Caching Layers & CDNs

Stage 3 · Architecture & System Design · B.U.I.L.D. letter: I

You shipped the app. Users are complaining it's slow. Your first instinct is to upgrade the server — but the real fix costs $0 and takes an afternoon. Almost every production system is slower than it needs to be because requests are traveling further than they have to. Caching is the art of meeting the request closer to where it originated. Master the layers and you make your app feel instant — at any scale.


⚠️ The vibe trap

You vibe-coded a working app and every asset — your logo, your bundled JS, your hero image — is fetched fresh from your origin server on every single page load. Works fine with ten users. With ten thousand, your server is melting and your users in São Paulo are waiting 800ms for a 200 KB image that never changes. The second trap is the mirror image: you shoved a CDN in front of everything and now user account pages are being cached and served to the wrong person. Both problems have the same root cause — no intentional caching strategy, just vibes all the way down.

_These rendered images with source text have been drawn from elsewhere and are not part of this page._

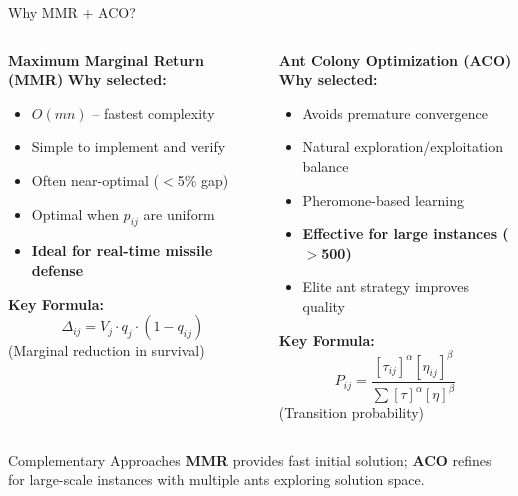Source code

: \documentclass[aspectratio=43,8pt]{beamer}
\begin{document}
\begin{frame}{Why MMR + ACO?}
\begin{columns}[t]
\begin{block}{\textbf{Maximum Marginal Return (MMR)}}
\textbf{Why selected:}
\begin{itemize}
    \item \textcolor{accentgreen}{$O(mn)$} -- fastest complexity
    \item Simple to implement and verify
    \item Often near-optimal ($<$5\% gap)
    \item Optimal when $p_{ij}$ are uniform
    \item \textbf{Ideal for real-time missile defense}
\end{itemize}

\vspace{0.2cm}
\textbf{Key Formula:}
$$\Delta_{ij} = V_j \cdot q_j \cdot (1 - q_{ij})$$
{\small (Marginal reduction in survival)}
\end{block}

\begin{alertblock}{\textbf{Ant Colony Optimization (ACO)}}
\textbf{Why selected:}
\begin{itemize}
    \item Avoids premature convergence
    \item Natural exploration/exploitation balance
    \item Pheromone-based learning
    \item \textbf{Effective for large instances ($>$500)}
    \item Elite ant strategy improves quality
\end{itemize}

\vspace{0.2cm}
\textbf{Key Formula:}
$$P_{ij} = \frac{[\tau_{ij}]^\alpha [\eta_{ij}]^\beta}{\sum [\tau]^\alpha [\eta]^\beta}$$
{\small (Transition probability)}
\end{alertblock}
\end{columns}

\vspace{0.3cm}
\begin{exampleblock}{Complementary Approaches}
\textbf{MMR} provides fast initial solution; \textbf{ACO} refines for large-scale instances with multiple ants exploring solution space.
\end{exampleblock}
\end{frame}
\end{document}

🗺️ The Cache Hierarchy — Every Layer Absorbs Load From the Next

Think of caching as a series of tollbooths placed between the user and your database. Each booth tries to answer the request itself. Only when it can't does the request travel further.

REQUEST JOURNEY (outermost → innermost)
────────────────────────────────────────────────────────────
[Browser Cache]        → served from user's own disk
        ↓ miss
[CDN / Edge Node]      → served from a PoP 20ms away
        ↓ miss
[Reverse Proxy Cache]  → served from Nginx/Varnish at your origin
        ↓ miss
[App / In-Memory Cache]→ served from RAM inside your process
        ↓ miss
[Distributed Cache]    → served from Redis / Memcached
        ↓ miss
[DB Query Cache]       → served from database's own plan/result cache
        ↓ miss
[Storage / Disk]       ← actual data read, result travels back up
────────────────────────────────────────────────────────────
Each layer that answers a request is a layer that never touches the one below it.

Mental model: The cache hierarchy is a pyramid. The further out you cache, the cheaper and faster the answer — and the more users you can serve with a single cached copy. One CDN-cached image serves 100,000 users with zero origin hits. One in-process memoized value serves your single server's traffic.

Why it matters: Without understanding layers, engineers add Redis for everything and wonder why static files still hammer origin bandwidth. With the model, you add caching at the right layer for each type of content.

Common mistake: Treating "caching" as one thing. Redis is not the same decision as a CDN. An in-memory LRU cache inside your Node process is not Redis. Each layer has different trade-offs on staleness, cost, and who shares the cache.


🌐 Browser Cache & HTTP Headers — the Outermost Layer

The browser cache is the most powerful cache you're not using. It's free, it's fast (literally disk reads on the user's machine), and it's controlled entirely by HTTP headers your server sends.

# For static assets that never change (hashed filenames like main.abc123.js)
HTTP/1.1 200 OK
Cache-Control: public, max-age=31536000, immutable
Content-Type: application/javascript

# For an HTML page that should revalidate every visit
HTTP/1.1 200 OK
Cache-Control: no-cache
ETag: "33a64df551425fcc55e4d42a148795d9f25f89d"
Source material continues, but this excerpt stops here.